Exclusive Interview: Todd Holloway, Data Science Lead, Trulia
We discuss the responsibilities of Data Science and Analytics teams, significance of programming knowledge for data scientists, important soft skills, talent landscape in data science and more.
Todd Holloway leads the Data Science team at Trulia, which is applying machine learning, network science, NLP, and computer vision technologies to the large datasets found in the real estate domain. He received a liberal arts education at Grinnell College, and studied AI and data visualization at Indiana University. He previously worked on AI and Visualization at AT&T, Ingenuity Systems, and TheFind.
Todd recently delivered a talk at Big Data Innovation Summit 2014 held in Santa Clara on “Building a Data Science Team”. Over the past three years, Todd has built up a data science team to create new products and discover actionable insights from Trulia's big data. His talk described the decisions made in assembling the team, and what has worked and not worked over these past years.
Anmol Rajpurohit: Q1. What are the key differences in the roles and responsibilities of Data Science team and Analytics team at Trulia?
Todd Holloway: Let's talk about the similarities first. Both are composed of super talented people who get excited about many of the same things--data, stats, machine learning, visualization, and so on. We have other teams of data scientists at Trulia as well, including the Geo team (maps) and Economic Research team. The Data Science team is situated in engineering, and its role is to tackle those projects where the modeling component is interwoven with engineering challenges. These projects are usually product improvements--recommendations, search relevance, fraud detection, image classification--but also can be predictive models for internal use, such as sales efficiency.
AR: Q2. During your talk you mentioned that "everyone on the team should be able to code". Why do you think programming is a mandatory skill for data scientists? Do you consider it sufficient to be able to write pseudo-code?
TH: We like the approach of having the same one or two people work on a new data science project from end to end. This means our data scientists are involved in all aspects from conceptualization to experimentation to deployment and maintenance. This approach gives a sense of ownership, and leads to timely completion with good modeling decisions as they relate to deployment and maintenance. So our data scientists must be excellent engineers. However, even in organizations where a data scientist focuses only on experimentation or analysis, strong coding skills may lead to better solutions versus being limited to tools and stats packages.
AR: Q3. What motivated you to work in data science? How has the data science field changed since you started your career in it?
TH: I started studying artificial intelligence (and data visualization) about 12 years ago. And like many in AI, I found that the skills I picked up along the way--machine learning, complex systems, knowledge representation, and so on--had broad application. The big thing today is just how mainstream it has all become. Particularly in the last few years.
AR: Q4. What soft skills do you think are the most important for practitioners in the field of data science?

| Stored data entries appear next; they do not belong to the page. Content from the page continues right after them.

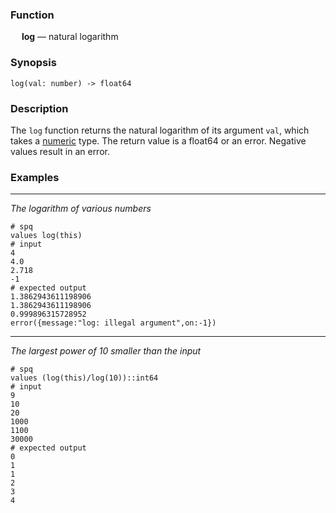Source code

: ### Function

&emsp; **log** &mdash; natural logarithm

### Synopsis

```
log(val: number) -> float64
```

### Description

The `log` function returns the natural logarithm of its argument `val`, which
takes a [numeric](../../types/numbers.md) type.  The return value is a float64 or an error.
Negative values result in an error.

### Examples

---

_The logarithm of various numbers_

```mdtest-spq {data-layout="stacked"}
# spq
values log(this)
# input
4
4.0
2.718
-1
# expected output
1.3862943611198906
1.3862943611198906
0.999896315728952
error({message:"log: illegal argument",on:-1})
```

---

_The largest power of 10 smaller than the input_

```mdtest-spq
# spq
values (log(this)/log(10))::int64
# input
9
10
20
1000
1100
30000
# expected output
0
1
1
2
3
4
```
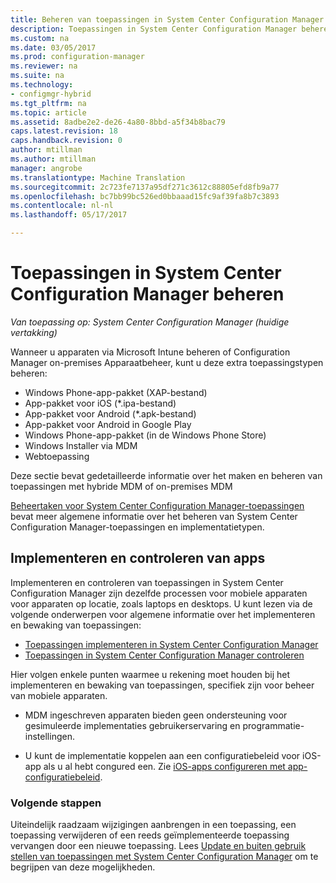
 ```yaml
---
title: Beheren van toepassingen in System Center Configuration Manager | Microsoft-documenten
description: Toepassingen in System Center Configuration Manager beheren.
ms.custom: na
ms.date: 03/05/2017
ms.prod: configuration-manager
ms.reviewer: na
ms.suite: na
ms.technology:
- configmgr-hybrid
ms.tgt_pltfrm: na
ms.topic: article
ms.assetid: 8adbe2e2-de26-4a80-8bbd-a5f34b8bac79
caps.latest.revision: 18
caps.handback.revision: 0
author: mtillman
ms.author: mtillman
manager: angrobe
ms.translationtype: Machine Translation
ms.sourcegitcommit: 2c723fe7137a95df271c3612c88805efd8fb9a77
ms.openlocfilehash: bc7bb99bc526ed0bbaaad15fc9af39fa8b7c3893
ms.contentlocale: nl-nl
ms.lasthandoff: 05/17/2017

---
```

# <a name="manage-applications-in-system-center-configuration-manager"></a>Toepassingen in System Center Configuration Manager beheren

*Van toepassing op: System Center Configuration Manager (huidige vertakking)*

Wanneer u apparaten via Microsoft Intune beheren of Configuration Manager on-premises Apparaatbeheer, kunt u deze extra toepassingstypen beheren:
- Windows Phone-app-pakket (XAP-bestand)
- App-pakket voor iOS (*.ipa-bestand)
- App-pakket voor Android (*.apk-bestand)
- App-pakket voor Android in Google Play
- Windows Phone-app-pakket (in de Windows Phone Store)
- Windows Installer via MDM
- Webtoepassing

Deze sectie bevat gedetailleerde informatie over het maken en beheren van toepassingen met hybride MDM of on-premises MDM

[Beheertaken voor System Center Configuration Manager-toepassingen](../../apps/deploy-use/management-tasks-applications.md) bevat meer algemene informatie over het beheren van System Center Configuration Manager-toepassingen en implementatietypen.

## <a name="deploying-and-monitoring-apps"></a>Implementeren en controleren van apps

Implementeren en controleren van toepassingen in System Center Configuration Manager zijn dezelfde processen voor mobiele apparaten voor apparaten op locatie, zoals laptops en desktops. U kunt lezen via de volgende onderwerpen voor algemene informatie over het implementeren en bewaking van toepassingen:

- [Toepassingen implementeren in System Center Configuration Manager](../../apps/deploy-use/deploy-applications.md)
- [Toepassingen in System Center Configuration Manager controleren](../../apps/deploy-use/monitor-applications-from-the-console.md)

Hier volgen enkele punten waarmee u rekening moet houden bij het implementeren en bewaking van toepassingen, specifiek zijn voor beheer van mobiele apparaten.

- MDM ingeschreven apparaten bieden geen ondersteuning voor gesimuleerde implementaties gebruikerservaring en programmatie-instellingen.

- U kunt de implementatie koppelen aan een configuratiebeleid voor iOS-app als u al hebt congured een. Zie [iOS-apps configureren met app-configuratiebeleid](configure-ios-apps-with-app-configuration-policies.md).

### <a name="next-steps"></a>Volgende stappen

Uiteindelijk raadzaam wijzigingen aanbrengen in een toepassing, een toepassing verwijderen of een reeds geïmplementeerde toepassing vervangen door een nieuwe toepassing. Lees [Update en buiten gebruik stellen van toepassingen met System Center Configuration Manager](../../apps/deploy-use/update-and-retire-applications.md) om te begrijpen van deze mogelijkheden.

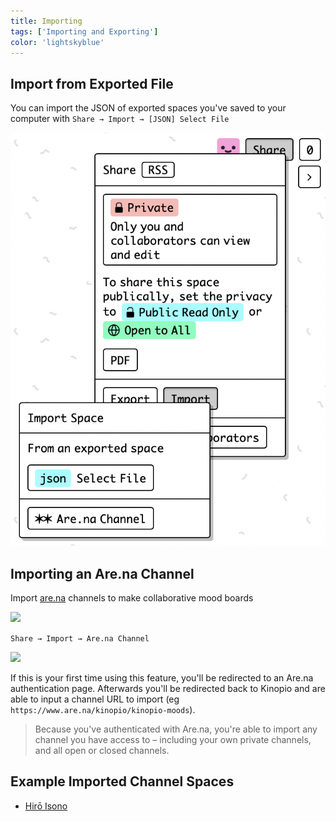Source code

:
 ```yaml
---
title: Importing
tags: ['Importing and Exporting']
color: 'lightskyblue'
---
```


## Import from Exported File

You can import the JSON of exported spaces you've saved to your computer with `Share → Import → [JSON] Select File`

![import-space](/assets/posts/import-space.png)

## Importing an Are.na Channel

Import [are.na](http://are.na) channels to make collaborative mood boards

<img src="/assets/posts/arena-space.png" class="wide"/>

`Share → Import → Are.na Channel`

<img src="/assets/posts/import-arena.png" class="narrow"/>


If this is your first time using this feature, you'll be redirected to an Are.na authentication page. Afterwards you'll be redirected back to Kinopio and are able to input a channel URL to import (eg `https://www.are.na/kinopio/kinopio-moods`).

> Because you've authenticated with Are.na, you're able to import any channel you have access to – including your own private channels, and all open or closed channels.

## Example Imported Channel Spaces

- [Hirō Isono](https://kinopio.club/hir-isono-EGpVHhIiGZIeSi02zAUjY)
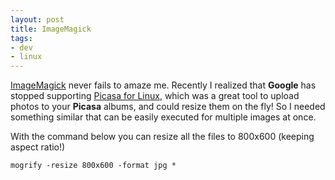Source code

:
 ```yaml
---
layout: post
title: ImageMagick
tags:
- dev
- linux
---
```


[ImageMagick](http://www.imagemagick.org) never fails to amaze me. Recently I realized that **Google** has stopped supporting [Picasa for Linux](http://www.omgubuntu.co.uk/2012/04/google-officially-drop-picasa-for-linux), which was a great tool to upload photos to your **Picasa** albums, and could resize them on the fly! So I needed something similar that can be easily executed for multiple images at once.

With the command below you can resize all the files to 800x600 (keeping aspect ratio!)

`mogrify -resize 800x600 -format jpg *`
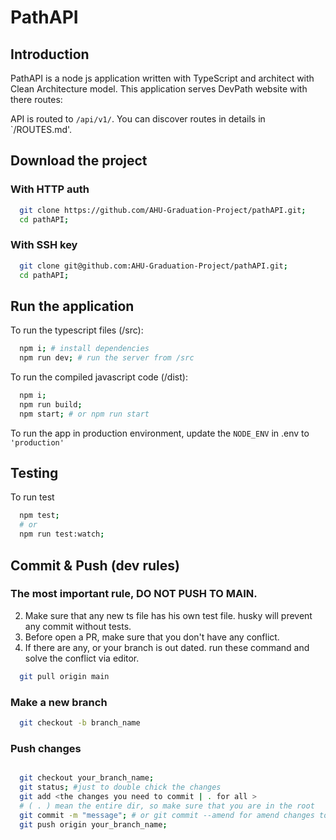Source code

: # PathAPI

## Introduction

PathAPI is a node js application written with TypeScript and architect with Clean Architecture model. This application serves DevPath website with there routes:

API is routed to `/api/v1/`. You can discover routes in details in `/ROUTES.md'.

## Download the project

### With HTTP auth

```bash
  git clone https://github.com/AHU-Graduation-Project/pathAPI.git;
  cd pathAPI;
```

### With SSH key

```bash
  git clone git@github.com:AHU-Graduation-Project/pathAPI.git;
  cd pathAPI;
```

## Run the application

To run the typescript files (/src):

```bash
  npm i; # install dependencies 
  npm run dev; # run the server from /src
```

To run the compiled javascript code (/dist):

```bash
  npm i;
  npm run build;
  npm start; # or npm run start
```

To run the app in production environment, update the `NODE_ENV` in .env to `'production'`

## Testing

To run test

```bash
  npm test;
  # or
  npm run test:watch;
```

## Commit & Push (dev rules)

### The most important rule, DO NOT PUSH TO MAIN.

2. Make sure that any new ts file has his own test file. husky will prevent any commit without tests.
3. Before open a PR, make sure that you don't have any conflict.
4. If there are any, or your branch is out dated. run these command and solve the conflict via editor.
  ```bash
    git pull origin main
  ```

### Make a new branch

```bash
  git checkout -b branch_name
```

### Push changes

```bash

  git checkout your_branch_name;
  git status; #just to double chick the changes
  git add <the changes you need to commit | . for all > 
  # ( . ) mean the entire dir, so make sure that you are in the root
  git commit -m "message"; # or git commit --amend for amend changes to last commit;
  git push origin your_branch_name;

```
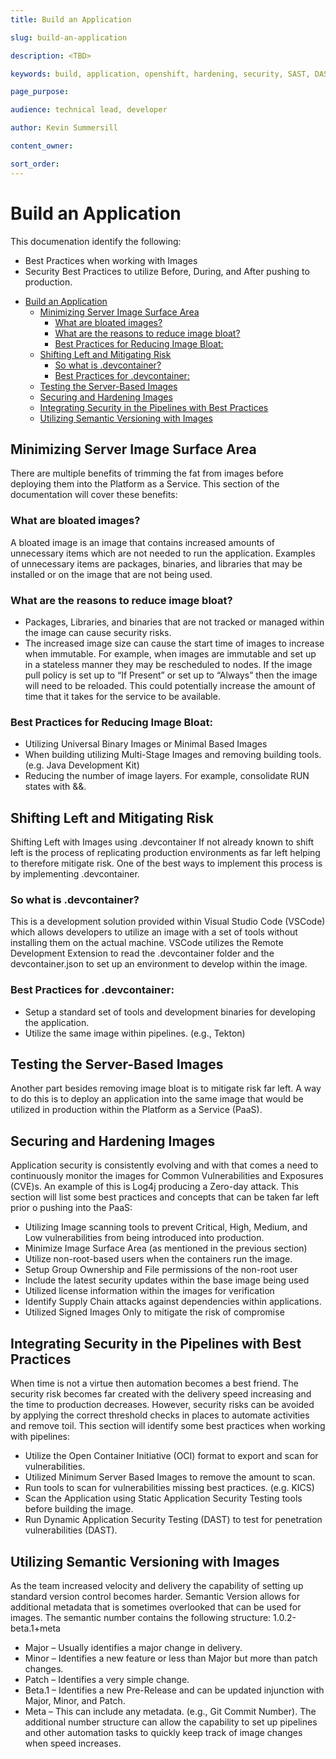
 ```yaml
---
title: Build an Application

slug: build-an-application

description: <TBD>

keywords: build, application, openshift, hardening, security, SAST, DAST, PaaS, Risk Mitigation, 

page_purpose: 

audience: technical lead, developer

author: Kevin Summersill

content_owner: 

sort_order: 
---
```

# Build an Application
This documenation identify the following:
*   Best Practices when working with Images
*   Security Best Practices to utilize Before, During, and After pushing to production. 

- [Build an Application](#build-an-application)
  * [Minimizing Server Image Surface Area](#minimizing-server-image-surface-area)
    + [What are bloated images?](#what-are-bloated-images-)
    + [What are the reasons to reduce image bloat?](#what-are-the-reasons-to-reduce-image-bloat-)
    + [Best Practices for Reducing Image Bloat:](#best-practices-for-reducing-image-bloat-)
  * [Shifting Left and Mitigating Risk](#shifting-left-and-mitigating-risk)
    + [So what is .devcontainer?](#so-what-is-devcontainer-)
    + [Best Practices for .devcontainer:](#best-practices-for-devcontainer-)
  * [Testing the Server-Based Images](#testing-the-server-based-images)
  * [Securing and Hardening Images](#securing-and-hardening-images)
  * [Integrating Security in the Pipelines with Best Practices](#integrating-security-in-the-pipelines-with-best-practices)
  * [Utilizing Semantic Versioning with Images](#utilizing-semantic-versioning-with-images)

## Minimizing Server Image Surface Area ## 
There are multiple benefits of trimming the fat from images before deploying them into the Platform as a Service. This section of the documentation will cover these benefits:

### What are bloated images? ###
A bloated image is an image that contains increased amounts of unnecessary items which are not needed to run the application. Examples of unnecessary items are packages, binaries, and libraries that may be installed or on the image that are not being used. 
### What are the reasons to reduce image bloat? ###
*   Packages, Libraries, and binaries that are not tracked or managed within the image can cause security risks. 
*   The increased image size can cause the start time of images to increase when immutable. For example, when images are immutable and set up in a stateless manner they may be rescheduled to nodes. If the image pull policy is set up to “If Present” or set up to “Always” then the image will need to be reloaded. This could potentially increase the amount of time that it takes for the service to be available. 
### Best Practices for Reducing Image Bloat: ###
*   Utilizing Universal Binary Images or Minimal Based Images 
*   When building utilizing Multi-Stage Images and removing building tools. (e.g. Java Development Kit)
*   Reducing the number of image layers. For example, consolidate RUN states with &&.

## Shifting Left and Mitigating Risk ##
Shifting Left with Images using .devcontainer
If not already known to shift left is the process of replicating production environments as far left helping to therefore mitigate risk. One of the best ways to implement this process is by implementing .devcontainer. 
### So what is .devcontainer? ###
This is a development solution provided within Visual Studio Code (VSCode) which allows developers to utilize an image with a set of tools without installing them on the actual machine. VSCode utilizes the Remote Development Extension to read the .devcontainer folder and the devcontainer.json to set up an environment to develop within the image. 
### Best Practices for .devcontainer: ###
*   Setup a standard set of tools and development binaries for developing the application.
*   Utilize the same image within pipelines. (e.g., Tekton)

## Testing the Server-Based Images ##
Another part besides removing image bloat is to mitigate risk far left. A way to do this is to deploy an application into the same image that would be utilized in production within the Platform as a Service (PaaS).  

## Securing and Hardening Images ##
Application security is consistently evolving and with that comes a need to continuously monitor the images for Common Vulnerabilities and Exposures (CVE)s. An example of this is Log4j producing a Zero-day attack. This section will list some best practices and concepts that can be taken far left prior o pushing into the PaaS:
*   Utilizing Image scanning tools to prevent Critical, High, Medium, and Low vulnerabilities from being introduced into production. 
*   Minimize Image Surface Area (as mentioned in the previous section)
*   Utilize non-root-based users when the containers run the image. 
*   Setup Group Ownership and File permissions of the non-root user
*   Include the latest security updates within the base image being used
*   Utilized license information within the images for verification
*   Identify Supply Chain attacks against dependencies within applications. 
*   Utilized Signed Images Only to mitigate the risk of compromise

## Integrating Security in the Pipelines with Best Practices ##
When time is not a virtue then automation becomes a best friend. The security risk becomes far created with the delivery speed increasing and the time to production decreases. However, security risks can be avoided by applying the correct threshold checks in places to automate activities and remove toil. This section will identify some best practices when working with pipelines:
*   Utilize the Open Container Initiative (OCI) format to export and scan for vulnerabilities. 
*   Utilized Minimum Server Based Images to remove the amount to scan. 
*   Run tools to scan for vulnerabilities missing best practices. (e.g. KICS) 
*   Scan the Application using Static Application Security Testing tools before building the image. 
*   Run Dynamic Application Security Testing (DAST) to test for penetration vulnerabilities (DAST).

## Utilizing Semantic Versioning with Images ##
As the team increased velocity and delivery the capability of setting up standard version control becomes harder. Semantic Version allows for additional metadata that is sometimes overlooked that can be used for images. The semantic number contains the following structure:
1.0.2-beta.1+meta
*   Major – Usually identifies a major change in delivery. 
*   Minor – Identifies a new feature or less than Major but more than patch changes. 
*   Patch – Identifies a very simple change. 
*   Beta.1 – Identifies a new Pre-Release and can be updated injunction with Major, Minor, and Patch. 
*   Meta – This can include any metadata. (e.g., Git Commit Number). 
The additional number structure can allow the capability to set up pipelines and other automation tasks to quickly keep track of image changes when speed increases. 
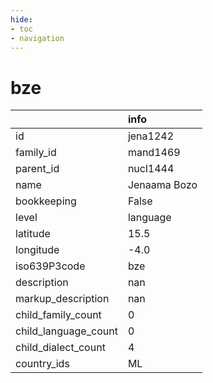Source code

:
 ```yaml
---
hide:
- toc
- navigation
---
```

# bze
|                      | info         |
|:---------------------|:-------------|
| id                   | jena1242     |
| family_id            | mand1469     |
| parent_id            | nucl1444     |
| name                 | Jenaama Bozo |
| bookkeeping          | False        |
| level                | language     |
| latitude             | 15.5         |
| longitude            | -4.0         |
| iso639P3code         | bze          |
| description          | nan          |
| markup_description   | nan          |
| child_family_count   | 0            |
| child_language_count | 0            |
| child_dialect_count  | 4            |
| country_ids          | ML           |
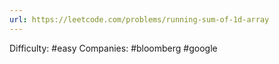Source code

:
 ```yaml
---
url: https://leetcode.com/problems/running-sum-of-1d-array
---
```


Difficulty: #easy
Companies: #bloomberg #google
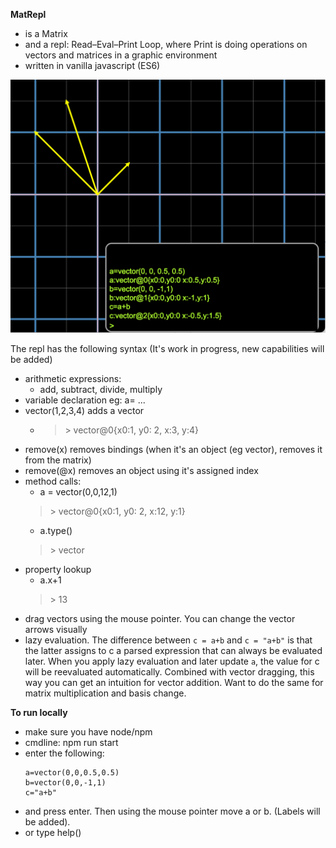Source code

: **MatRepl**
* is a Matrix
* and a repl: Read–Eval–Print Loop, where Print is doing operations on vectors and matrices in a graphic environment
* written in vanilla javascript (ES6)

![add 2 vectors](screenshot.png? "add 2 vectors")
  
The repl has the following syntax (It's work in progress, new capabilities will be added)
* arithmetic expressions:
  * add, subtract, divide, multiply
* variable declaration eg: a= ...
* vector(1,2,3,4) adds a vector
  * > &gt; vector@0{x0:1, y0: 2, x:3, y:4}
* remove(x) removes bindings (when it's an object (eg vector), removes it from the matrix)
* remove(@x) removes an object using it's assigned index 
* method calls:
  * a = vector(0,0,12,1)
  > &gt; vector@0{x0:1, y0: 2, x:12, y:1}
  * a.type()
  > &gt; vector
* property lookup
  * a.x+1
  > &gt; 13
* drag vectors using the mouse pointer. You can change the vector arrows visually
* lazy evaluation. The difference between ```c = a+b``` and ```c = "a+b"``` 
  is that the latter assigns to c a parsed expression that can always be evaluated later. 
  When you apply lazy evaluation and later update ```a```, the value for c will be reevaluated
  automatically. Combined with vector dragging, this way you can get an intuition for vector addition.
  Want to do the same for matrix multiplication and basis change. 

**To run locally**
* make sure you have node/npm
* cmdline: npm run start
* enter the following:
  ```
  a=vector(0,0,0.5,0.5)
  b=vector(0,0,-1,1)
  c="a+b" 
  ```
* and press enter. Then using the mouse pointer move a or b. (Labels will be added).
* or type help()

TH: Presentation skills are a big one. Some data scientists will pour themselves into their work to great effect, but when it comes time to discuss it, what we get is a truly haphazard power-point. There are many outlets for data scientists to practice presentation skills. You can give a recorded talk at a meetup, local conference, or boot-camp, and watch yourself. Or ask your PR department to record and critique you.
AR: Q5. What is your favorite interview question when hiring a data scientist?
TH: During the first phone screen, we like to ask non-technical questions that are revealing of a person's passion and tenaciousness. We'll ask something as simple as "of all your past projects, what's your favorite?", but look for them to absolutely light up when describing it. We think inspired data scientists build inspired products.
AR: Q6. Is "talent crunch" a real problem in data science? What has your personal experience been around it?
TH: I hear about it, but I don't see it firsthand. If anything, I see the opposite--I meet many data scientists unable to break into a quality role. But being in the tech industry in San Francisco is likely like living in a bubble. Our local data science meetup has 5500 members (meetup.com/Data-Mining/). We're probably a bit (or a lot) ahead of the curve here. Regardless of whether there is currently a shortage across all industries, what is obvious is that there is a huge secular trend towards more data collection and data-driven products, and more people focusing their careers on the skills involved in creating those products.
AR: Q7. Do you think Data Science can be learned through self-teaching using online resources and working on DIY projects?
TH: I think so. Having high quality materials online and outlets to practice data science (e.g. Kaggle) is such a new phenomenon that I still don't meet many data scientists who took that road. I expect that will change.
AR: Q8. What was the last book that you read and liked? What do you like to do when you are not working?
TH: "Infinite City: A San Francisco Atlas". I spend much of my free time savoring San Francisco, and all the awesome people and culture here. I feel incredibly fortunate to get to be a part of this city!